The dose-volume criteria for the brainstem during radiotherapy to protect this critical organ has yet been established and remains controversial [23,25,26,36-38]. A maximum dose (Dmax) ranging from 50–56 Gy has been recommended [10,31,32,34-40], and the dose >60 Gy has previously been recommended to be less than 1% [10,35,37,40-45]. In this study, radiation dose to the brainstem exceeded these thresholds. As a result, 15 of 186 patients demonstrated damage to the brainstem, whereas the other 171 patients exhibited no apparent effects, suggesting a possibly wider window of tolerance for this critical organ when receiving IMRT. Also, none of other 26 factors examined in this study were associated with brainstem toxicity, which is inconsistent with a previous study showing skull-based surgery, diabetes, and hypertension [25], younger patient age, and the use of hyperfractionated radiotherapy [38] were related to brainstem radiation toxicity. Also, there was no significant difference in brainstem damage in patients receiving dynamic IMRT (0.08%) and static IMRT (0.07%).

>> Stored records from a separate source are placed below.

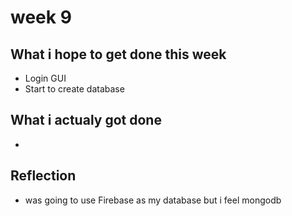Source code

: # week 9

## What i hope to get done this week

- Login GUI
- Start to create database

## What i actualy got done

-

## Reflection

- was going to use Firebase as my database but i feel mongodb
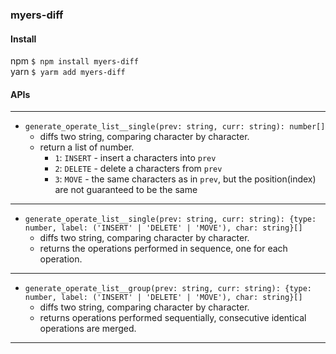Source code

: ### myers-diff

#### Install

npm `$ npm install myers-diff`  
yarn `$ yarm add myers-diff`

#### APIs

---  

- `generate_operate_list__single(prev: string, curr: string): number[]`
    - diffs two string, comparing character by character.
    - return a list of number.
        - `1`: `INSERT` - insert a characters into `prev`
        - `2`: `DELETE` - delete a characters from `prev`
        - `3`: `MOVE` - the same characters as in `prev`, but the position(index) are not guaranteed to be the same

---  

- `generate_operate_list__single(prev: string, curr: string): {type: number, label: ('INSERT' | 'DELETE' | 'MOVE'), char: string}[]`
    - diffs two string, comparing character by character.
    - returns the operations performed in sequence, one for each operation.

---  

- `generate_operate_list__group(prev: string, curr: string): {type: number, label: ('INSERT' | 'DELETE' | 'MOVE'), char: string}[]`
    - diffs two string, comparing character by character.
    - returns operations performed sequentially, consecutive identical operations are merged.

---  
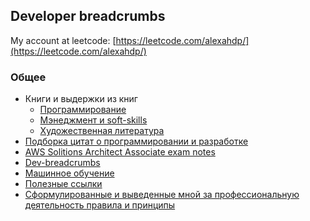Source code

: ## Developer breadcrumbs

My account at leetcode: [https://leetcode.com/alexahdp/](https://leetcode.com/alexahdp/)  

### Общее
 * Книги и выдержки из книг
   * [Программирование](./books/hard_skills.md)  
   * [Мэнеджмент и soft-skills](./books/management.md)  
   * [Художественная литература](./books/fiction.md)  
 * [Подборка цитат о программировании и разработке](./notes/quotes.md)  
 * [AWS Solitions Architect Associate exam notes](./dev/aws_solution_architect_associate_exam_notes.md)
 * [Dev-breadcrumbs](./dev/README.md)  
 * [Машинное обучение](./ml/README.md)  
 * [Полезные ссылки](./links.md)  
 * [Сформулированные и выведенные мной за профессиональную деятельность правила и принципы](./my_practices.md)  
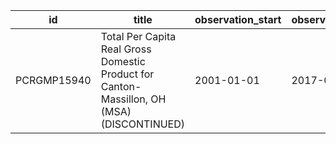 | id          | title                                                                                      | observation_start   | observation_end   |
|-------------|--------------------------------------------------------------------------------------------|---------------------|-------------------|
| PCRGMP15940 | Total Per Capita Real Gross Domestic Product for Canton-Massillon, OH (MSA) (DISCONTINUED) | 2001-01-01          | 2017-01-01        |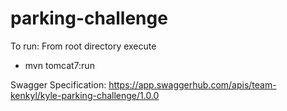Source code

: # parking-challenge

To run: From root directory execute 
- mvn tomcat7:run


Swagger Specification: https://app.swaggerhub.com/apis/team-kenkyl/kyle-parking-challenge/1.0.0 
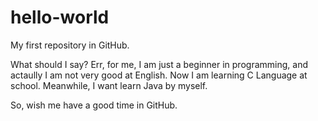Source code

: # hello-world
My first repository in GitHub.

What should I say? Err, for me, I am just a beginner in programming, and actaully I am not very good at English. Now I am learning C Language at school. Meanwhile, I want learn Java by myself.

So, wish me have a good time in GitHub.
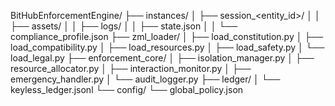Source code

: BitHubEnforcementEngine/
├── instances/
│   ├── session_<entity_id>/
│   │   ├── assets/
│   │   ├── logs/
│   │   ├── state.json
│   │   └── compliance_profile.json
├── zml_loader/
│   ├── load_constitution.py
│   ├── load_compatibility.py
│   ├── load_resources.py
│   ├── load_safety.py
│   └── load_legal.py
├── enforcement_core/
│   ├── isolation_manager.py
│   ├── resource_allocator.py
│   ├── interaction_monitor.py
│   ├── emergency_handler.py
│   └── audit_logger.py
├── ledger/
│   └── keyless_ledger.jsonl
└── config/
    └── global_policy.json
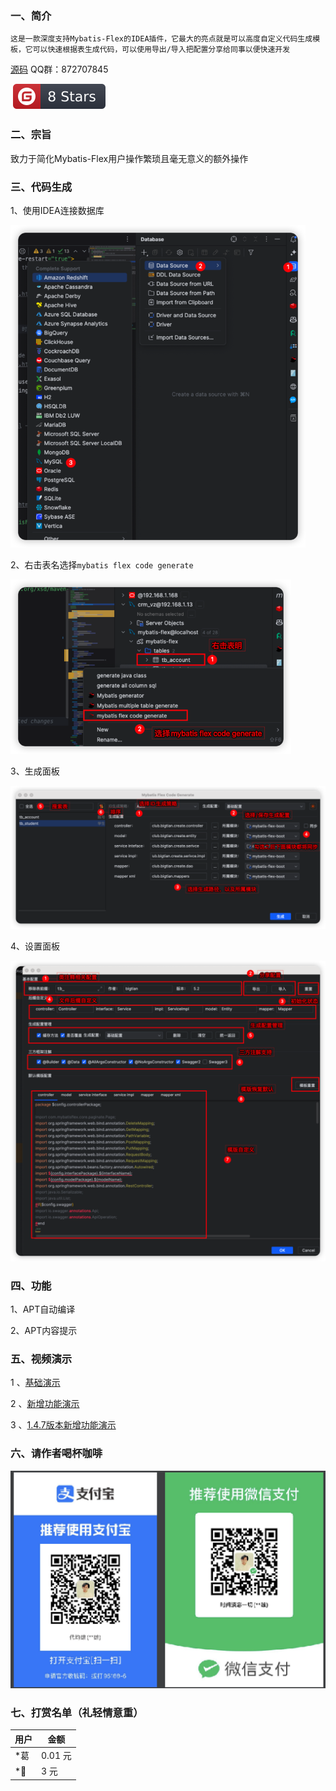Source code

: ### 一、简介

`这是一款深度支持Mybatis-Flex的IDEA插件，它最大的亮点就是可以高度自定义代码生成模板，它可以快速根据表生成代码，可以使用导出/导入把配置分享给同事以便快速开发`

[源码](https://gitee.com/djxchi/mybatis-flex-code-gen.git) 									QQ群：872707845

​																						 [![star](./docs/assets/star.svg)](https://gitee.com/djxchi/mybatis-flex-code-gen/stargazers)

### 二、宗旨

致力于简化Mybatis-Flex用户操作繁琐且毫无意义的额外操作

### 三、代码生成

1、使用IDEA连接数据库

<img src="./docs/assets/image-20230717175856701.png" alt="image-20230717175856701" style="zoom:67%;" />

2、右击表名选择`mybatis flex code generate`

<img src="./docs/assets/image-20230717180225310.png" alt="image-20230717180225310" style="zoom:67%;" />

3、生成面板

<img src="./docs/assets/image-20230717180517977.png" alt="image-20230717180517977" style="zoom:67%;" />

4、设置面板

<img src="./docs/assets/image-20230717181012372.png" alt="image-20230717181012372" style="zoom:67%;" />

### 四、功能

1、APT自动编译

2、APT内容提示

### 五、视频演示

1 、[基础演示](https://www.bilibili.com/video/BV1yV411g7Yd/?vd_source=b6f434af852a6a39fcd34fc2de5cf431)

2 、[新增功能演示](https://www.bilibili.com/video/BV1hj411d7Rq/?vd_source=b6f434af852a6a39fcd34fc2de5cf431)

3 、[1.4.7版本新增功能演示](https://www.bilibili.com/video/BV1WX4y1j7VQ/)

### 六、请作者喝杯咖啡

![赞赏](./docs/assets/support.png)

### 七、打赏名单（礼轻情意重）

| 用户  | 金额   |
|-----|------|
| *葛  | 0.01 元 |
| *🤫 | 3 元  |

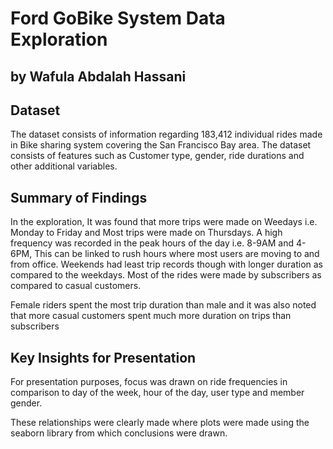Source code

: # Ford GoBike System Data Exploration
## by Wafula Abdalah Hassani


## Dataset

The dataset consists of information regarding 183,412 individual rides made in Bike sharing system covering the San Francisco Bay area. The dataset consists of features such as Customer type, gender, ride durations and other additional variables.


## Summary of Findings

In the exploration, It was found that more trips were made on Weedays i.e. Monday to Friday and Most trips were made on Thursdays. A high frequency was recorded in the peak hours of the day i.e. 8-9AM and 4-6PM, This can be linked to rush hours where most users are moving to and from office. Weekends had least trip records though with longer duration as compared to the weekdays. Most of the rides were made by subscribers as compared to casual customers.

Female riders spent the most trip duration than male and it was also noted that more casual customers spent much more duration on trips than subscribers

## Key Insights for Presentation

For presentation purposes, focus was drawn on ride frequencies in comparison to day of the week, hour of the day, user type and member gender.

These relationships were clearly made where plots were made using the seaborn library from which conclusions were drawn.
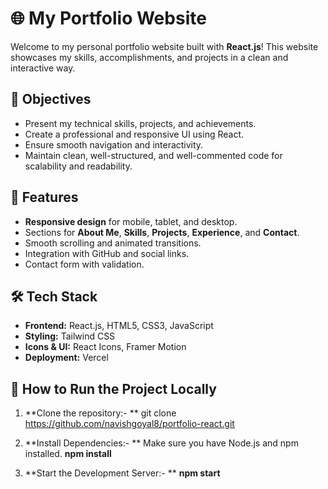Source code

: # 🌐 My Portfolio Website

Welcome to my personal portfolio website built with **React.js**! This website showcases my skills, accomplishments, and projects in a clean and interactive way.

## 🎯 Objectives

- Present my technical skills, projects, and achievements.
- Create a professional and responsive UI using React.
- Ensure smooth navigation and interactivity.
- Maintain clean, well-structured, and well-commented code for scalability and readability.

## 🚀 Features

- **Responsive design** for mobile, tablet, and desktop.
- Sections for **About Me**, **Skills**, **Projects**, **Experience**, and **Contact**.
- Smooth scrolling and animated transitions.
- Integration with GitHub and social links.
- Contact form with validation.

## 🛠️ Tech Stack

- **Frontend:** React.js, HTML5, CSS3, JavaScript
- **Styling:** Tailwind CSS 
- **Icons & UI:** React Icons, Framer Motion 
- **Deployment:** Vercel 

## 🧾 How to Run the Project Locally

1. **Clone the repository:-  **
    git clone https://github.com/navishgoyal8/portfolio-react.git

2. **Install Dependencies:-  **
      Make sure you have Node.js and npm installed.
      **npm install**

3. **Start the Development Server:-  **
      **npm start**
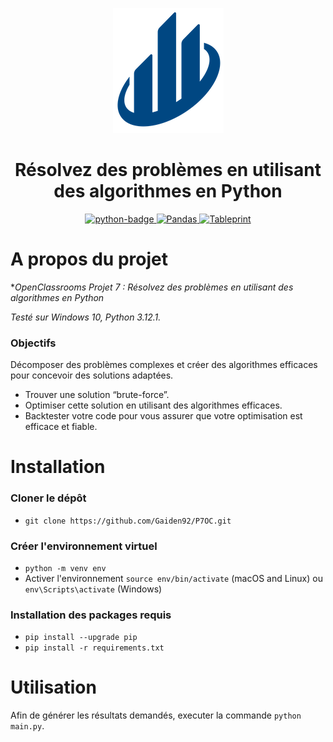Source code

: <p align="center">
    <img src="logo.png" alt="logo" />
</p>
<h1 align="center">Résolvez des problèmes en utilisant des algorithmes en Python</h1>
<p align="center">
    <a href="https://www.python.org">
        <img src="https://img.shields.io/badge/Python-3.12+-3776AB?style=flat&logo=python&logoColor=white" alt="python-badge">
    </a>
    <a href="https://pandas.pydata.org/docs/">
        <img src="https://img.shields.io/badge/Pandas-2.2+-d71b60?style=flat" alt="Pandas">
    </a>
    <a href="https://tableprint.readthedocs.io/">
        <img src="https://img.shields.io/badge/Tableprint-0.9+-00838f?style=flat" alt="Tableprint">
    </a>
</p>

# A propos du projet

**OpenClassrooms Projet 7 : Résolvez des problèmes en utilisant des algorithmes en Python*

_Testé sur Windows 10, Python 3.12.1._

### Objectifs

Décomposer des problèmes complexes et créer des algorithmes efficaces pour concevoir des solutions adaptées.

- Trouver une solution “brute-force”.
- Optimiser cette solution en utilisant des algorithmes efficaces.
- Backtester votre code pour vous assurer que votre optimisation est efficace et fiable.


# Installation

### Cloner le dépôt

- `git clone https://github.com/Gaiden92/P7OC.git`

### Créer l'environnement virtuel

- `python -m venv env`
- Activer l'environnement `source env/bin/activate` (macOS and Linux) ou `env\Scripts\activate` (Windows)
    
### Installation des packages requis

- `pip install --upgrade pip`
- `pip install -r requirements.txt`

# Utilisation

Afin de générer les résultats demandés, executer la commande `python main.py`.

The findings of the present study showed that for patients with advanced NPC and large tumor size, increasing the dose of IMRT rarely adversely affected the brainstem. This finding is consistent with the findings of recent studies showing that brainstem necrosis is rare in NPC after long-term follow-up of a large cohort of NPC patients receiving a higher dose of IMRT [46]. It has also been previously reported that a Dmin ≥54.0 Gy to the gross tumor volume (GTV) demonstrated excellent local control with few late toxicities for stage T3–T4 NPC treated with IMRT plus docetaxel, cisplatin and fluorouracil chemotherapy [35]. Also, the findings of the present study showed that there were no statistically significant differences in brainstem damage between static and dynamic IMRT treatment. These findings indicated that more flexible criteria with strict restrictions in the high-dose range of IMRT regardless of static or dynamic IMRT could be a choice for advanced NPC. The study findings also support that reconsideration of the radiation tolerance of the brainstem should be made, with the prerequisites of optimal target region delineation, dose prescription, beam angle selection, and reverse planning, to improve the locoregional lesion control and prolong the patient survival of locally advanced NPC.

Conclusions

An increased dose of intensity-modulated radiotherapy (IMRT), at doses exceeding the currently used upper limit, was performed in a group of 186 patients with locally advanced nasopharyngeal carcinoma (NPC), in the presence or absence of chemotherapy. A 100% objective response rate (ORR) was achieved in the short-term. The one-year, three-year, and five-year overall survival (OS) rates were 94.1%, 89.8%, and 88.2%, respectively. There was no radiation-associated toxicity to the brainstem in the majority of patients. The findings of this study suggest that for patients with locally advanced NPC, with a large tumor size who may have limited available therapeutic options, high-dose IMRT might improve patient survival. Further large-scale controlled studies are recommended to support the findings from this study, with the aim of providing further guidance for clinicians and radiotherapists when planning radiation treatment and the choice of optimal IMRT dose.